Recurrent unknown metabolites are validated with chemical standards through chemical or enzymatic syntheses. O-sulfotyrosine: The O-sulfotyrosine was synthesized by MuJin Biotech Inc, Shanghai, China. The experimental protocols for synthesis are below: 500 mg of Fmoc-Tyr(SO3Na)-OH was added to 25% piperidine/DMF solution at room temperature and stirred for 0.5 h under nitrogen protection. Saturated NaCl solution was added to the mixture, followed by ethyl acetate, and extracted three times in a separating funnel, and then the organic fraction was rotary evaporated to obtain 220 mg of a viscous liquid. After dissolved in water, it was purified by HPLC preparative chromatography (0–20%, acetonitrile/water; flow rate at 25 ml/min; room temperature) to obtain O-sulfotyrosine sodium salt, which was lyophilized to obtain 100 mg of powder. The percent yield was 35.7%. The O-sulfotyrosine structure was confirmed by nuclear magnetic resonance spectroscopy (1H NMR, 400 MHz, Methanol-d4), δ(ppm) = 7.26 (s, 4H), 3.78 – 3.49 (m, 1H), 3.03 (t, J = 5.5 Hz, 2H). 4-hydroxyhippuic acid was synthesized and purchased from Sunway (Shanghai, China) with product number CB03526. The chemical structure was confirmed by nuclear magnetic resonance spectroscopy (1H NMR, 400 MHz, DMSO-d6), δ(ppm) = 12.53 (s, 1H), 10.03 (s, 1H), 8.56 (t, J = 5.9 Hz, 1H), 7.73 (d, J = 8.0 Hz, 2H), 6.81 (d, J = 8.0 Hz, 2H), 3.87 (d, J = 5.8 Hz, 2H). 3-hydroxyhippuic acid was synthesized and purchased from Macklin (Shanghai, China) with product number H881672. The chemical structure was confirmed by nuclear magnetic resonance spectroscopy (1H NMR, 400 MHz, DMSO-d6), δ(ppm) = 12.56 (s, 1H), 9.69 (s, 1H), 8.71 (t, J = 5.9 Hz, 1H), 7.41 – 7.09 (m, 3H), 6.92 (dt, J = 6.9, 2.3 Hz, 1H), 3.88 (d, J = 5.8 Hz, 2H). The NMR spectra were analyzed using MestReNova (v9.0.1) software. NMR and HRMS data for synthesized compounds have been deposited at https://doi.org/10.5281/zenodo.7233722, Protocatechuic acid-3-O-sulfate and 3-hydroxybenzoic acid-3-O-sulfate were in-house synthesized using enzymatic reaction (S9 fraction incubation) of their precursors protocatechuic acid and 3-hydroxybenzoate, respectively.

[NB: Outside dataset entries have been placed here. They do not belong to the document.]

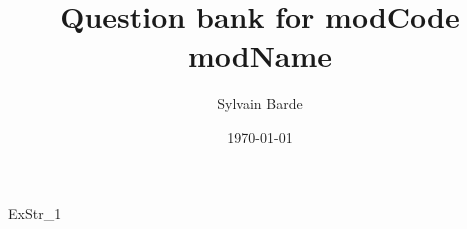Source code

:\documentclass[a4paper, leqno, 12pt]{report}
\title{\bf Question bank for modCode modName}
\author{Sylvain Barde}
\date{\today}
\begin{document}
\maketitle                              %
\hypertarget{contents}{}                %
\tableofcontents                        %

\singlespacing

ExStr_1

\end{document}

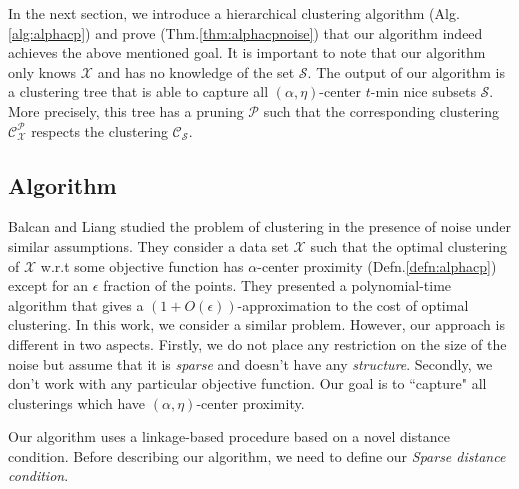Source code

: \documentclass[11pt]{article}
\newcommand{\mc}{\mathcal}
\begin{document}
In the next section, we introduce a hierarchical clustering algorithm (Alg.\ref{alg:alphacp}) and prove (Thm.\ref{thm:alphacpnoise}) that our algorithm indeed achieves the above mentioned goal.
It is important to note that our algorithm only knows $\mc X$ and has no knowledge of the set $\mc S$.
The output of our algorithm is a clustering tree that is able to capture all $(\alpha, \eta)$-center $t$-min nice subsets $\mc S$. More precisely, this tree has a pruning $\mc P$ such that the corresponding clustering $\mc C_{\mc X}^{\mc P}$ respects the clustering $\mc C_{\mc S}$. 

\subsection{Algorithm}
Balcan and Liang studied the problem of clustering in the presence of noise under similar assumptions. They consider a data set $\mc X$ such that the optimal clustering of $\mc X$ w.r.t some objective function has $\alpha$-center proximity (Defn.\ref{defn:alphacp}) except for an $\epsilon$ fraction of the points. They presented a polynomial-time algorithm that gives a $(1+O(\epsilon))$-approximation to the cost of optimal clustering. %
In this work, we consider a similar problem. However, our approach is different in two aspects. Firstly, we do not place any restriction on the size of the noise but assume that it is {\it sparse} and doesn't have any {\it structure}. Secondly, we don't work with any particular objective function. Our goal is to ``capture" all clusterings which have $(\alpha, \eta)$-center proximity.

Our algorithm uses a linkage-based procedure based on a novel distance condition. Before describing our algorithm, we need to define our {\it Sparse distance condition}.
\end{document}
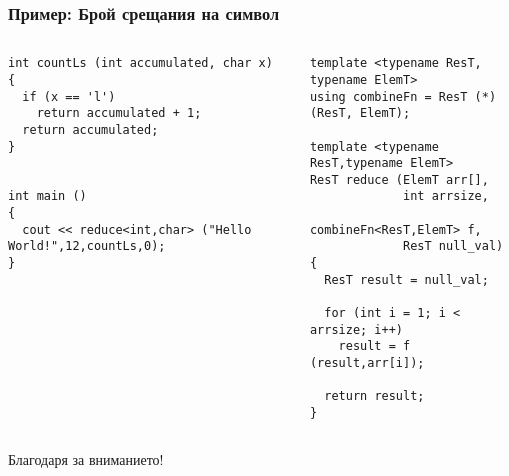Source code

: \documentclass{beamer}
\begin{document}
\begin{frame}[fragile]
\frametitle{Пример: Брой срещания на символ}


\begin{columns}[t]
  \begin{column}{0.55\textwidth}

\begin{flushleft}
\begin{lstlisting}
int countLs (int accumulated, char x)
{
  if (x == 'l')
    return accumulated + 1;
  return accumulated;
}


int main ()
{
  cout << reduce<int,char> ("Hello World!",12,countLs,0);
}

\end{lstlisting}  
\end{flushleft}
  \end{column}
  \begin{column}{0.45\textwidth}
\begin{flushleft}
\vspace{-30px}
\begin{lstlisting}
template <typename ResT, typename ElemT>
using combineFn = ResT (*) (ResT, ElemT);

template <typename ResT,typename ElemT>
ResT reduce (ElemT arr[], 
             int arrsize, 
             combineFn<ResT,ElemT> f, 
             ResT null_val)
{
  ResT result = null_val;

  for (int i = 1; i < arrsize; i++)
    result = f (result,arr[i]);

  return result;
}
\end{lstlisting}  
\end{flushleft}

  \end{column}
\end{columns}


\end{frame}

\begin{frame}
\centerline{Благодаря за вниманието!}
\end{frame}
\end{document}
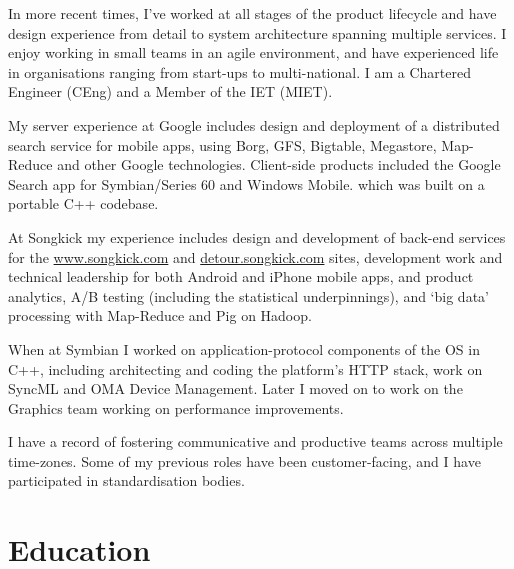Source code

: \documentclass[margin = 0cm,line]{resume}
\begin{document}
\begin{resume}
    In more recent times, I've worked at all stages of the product lifecycle and have design experience from detail to
    system architecture spanning multiple services. I enjoy working in small teams in an agile environment, and have
    experienced life in organisations ranging from start-ups to multi-national.  I am a Chartered Engineer (CEng) and a
    Member of the IET (MIET).

    My server experience at Google includes design and deployment of a distributed search service for mobile apps,
    using Borg, GFS, Bigtable, Megastore, Map-Reduce and other Google technologies.  Client-side products included
    the Google Search app for Symbian/Series 60 and Windows Mobile. which was built on a portable C++ codebase.

    At Songkick my experience includes design and development of back-end services for the \url{www.songkick.com} and
    \url{detour.songkick.com} sites, development work and technical leadership for both Android and iPhone mobile apps,
    and product analytics, A/B testing (including the statistical underpinnings), and `big data' processing with
    Map-Reduce and Pig on Hadoop.

    When at Symbian I worked on application-protocol components of the OS in C++, including architecting and coding
    the platform's HTTP stack, work on SyncML and OMA Device Management.  Later I moved on to work on the Graphics team
    working on performance improvements.

    I have a record of fostering communicative and productive teams across multiple time-zones.  Some of my previous
    roles have been customer-facing, and I have participated in standardisation bodies.

    \section{\mysidestyle Education}


\end{resume}
\end{document}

Validations of unknowns using in silico MS/MS tools

For validation of unknown metabolites in biological samples, three different in silico MS/MS tools were used, including MetFrag (version 2.4.5-CL), CFM-ID (version 2.4), and MS-FINDER (version 3.24). The format of imported data and parameters were adjusted according to requirements of each tool. The detail parameters were kept the same as in our previous publication62. A detailed tutorial on combining KGMN and in silico MS/MS has been provided in Supplementary Note 3.

Reporting summary

Further information on research design is available in the Nature Portfolio Reporting Summary linked to this article.